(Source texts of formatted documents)
= = =
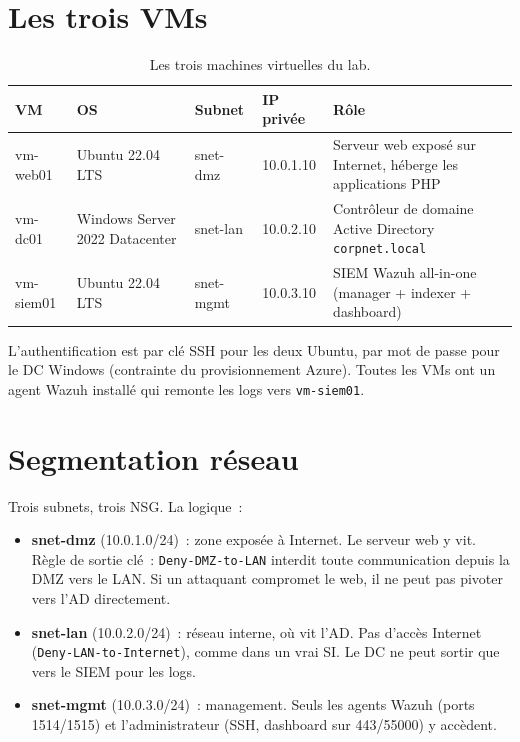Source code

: \section{Les trois VMs}

\begin{table}[h]
\centering
\caption{Les trois machines virtuelles du lab.}
\label{tab:vms}
\small
\begin{tabularx}{\textwidth}{lXXXX}
\toprule
\textbf{VM} & \textbf{OS} & \textbf{Subnet} & \textbf{IP privée} & \textbf{Rôle} \\
\midrule
vm-web01 & Ubuntu 22.04 LTS & snet-dmz & 10.0.1.10 & Serveur web exposé sur Internet, héberge les applications PHP \\
vm-dc01 & Windows Server 2022 Datacenter & snet-lan & 10.0.2.10 & Contrôleur de domaine Active Directory \texttt{corpnet.local} \\
vm-siem01 & Ubuntu 22.04 LTS & snet-mgmt & 10.0.3.10 & SIEM Wazuh all-in-one (manager + indexer + dashboard) \\
\bottomrule
\end{tabularx}
\end{table}

L'authentification est par clé SSH pour les deux Ubuntu, par mot
de passe pour le DC Windows (contrainte du provisionnement Azure).
Toutes les VMs ont un agent Wazuh installé qui remonte les logs
vers \texttt{vm-siem01}.

\section{Segmentation réseau}

Trois subnets, trois NSG. La logique~:

\begin{itemize}
  \item \textbf{snet-dmz} (10.0.1.0/24)~: zone exposée à Internet.
    Le serveur web y vit. Règle de sortie clé~: \texttt{Deny-DMZ-to-LAN}
    interdit toute communication depuis la DMZ vers le LAN. Si
    un attaquant compromet le web, il ne peut pas pivoter vers
    l'AD directement.
  \item \textbf{snet-lan} (10.0.2.0/24)~: réseau interne, où vit
    l'AD. Pas d'accès Internet (\texttt{Deny-LAN-to-Internet}),
    comme dans un vrai SI. Le DC ne peut sortir que vers le SIEM
    pour les logs.
  \item \textbf{snet-mgmt} (10.0.3.0/24)~: management. Seuls les
    agents Wazuh (ports 1514/1515) et l'administrateur (SSH,
    dashboard sur 443/55000) y accèdent.
\end{itemize}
= = =
■ EXERCISE
Set down the data above verbatim, omitting every image.

■ REPLY TO THE TASK
Source code

: \section{Les trois VMs}

\begin{table}[h]
\centering
\caption{Les trois machines virtuelles du lab.}
\label{tab:vms}
\small
\begin{tabularx}{\textwidth}{lXXXX}
\toprule
\textbf{VM} & \textbf{OS} & \textbf{Subnet} & \textbf{IP privée} & \textbf{Rôle} \\
\midrule
vm-web01 & Ubuntu 22.04 LTS & snet-dmz & 10.0.1.10 & Serveur web exposé sur Internet, héberge les applications PHP \\
vm-dc01 & Windows Server 2022 Datacenter & snet-lan & 10.0.2.10 & Contrôleur de domaine Active Directory \texttt{corpnet.local} \\
vm-siem01 & Ubuntu 22.04 LTS & snet-mgmt & 10.0.3.10 & SIEM Wazuh all-in-one (manager + indexer + dashboard) \\
\bottomrule
\end{tabularx}
\end{table}

L'authentification est par clé SSH pour les deux Ubuntu, par mot
de passe pour le DC Windows (contrainte du provisionnement Azure).
Toutes les VMs ont un agent Wazuh installé qui remonte les logs
vers \texttt{vm-siem01}.

\section{Segmentation réseau}

Trois subnets, trois NSG. La logique~:

\begin{itemize}
  \item \textbf{snet-dmz} (10.0.1.0/24)~: zone exposée à Internet.
    Le serveur web y vit. Règle de sortie clé~: \texttt{Deny-DMZ-to-LAN}
    interdit toute communication depuis la DMZ vers le LAN. Si
    un attaquant compromet le web, il ne peut pas pivoter vers
    l'AD directement.
  \item \textbf{snet-lan} (10.0.2.0/24)~: réseau interne, où vit
    l'AD. Pas d'accès Internet (\texttt{Deny-LAN-to-Internet}),
    comme dans un vrai SI. Le DC ne peut sortir que vers le SIEM
    pour les logs.
  \item \textbf{snet-mgmt} (10.0.3.0/24)~: management. Seuls les
    agents Wazuh (ports 1514/1515) et l'administrateur (SSH,
    dashboard sur 443/55000) y accèdent.
\end{itemize}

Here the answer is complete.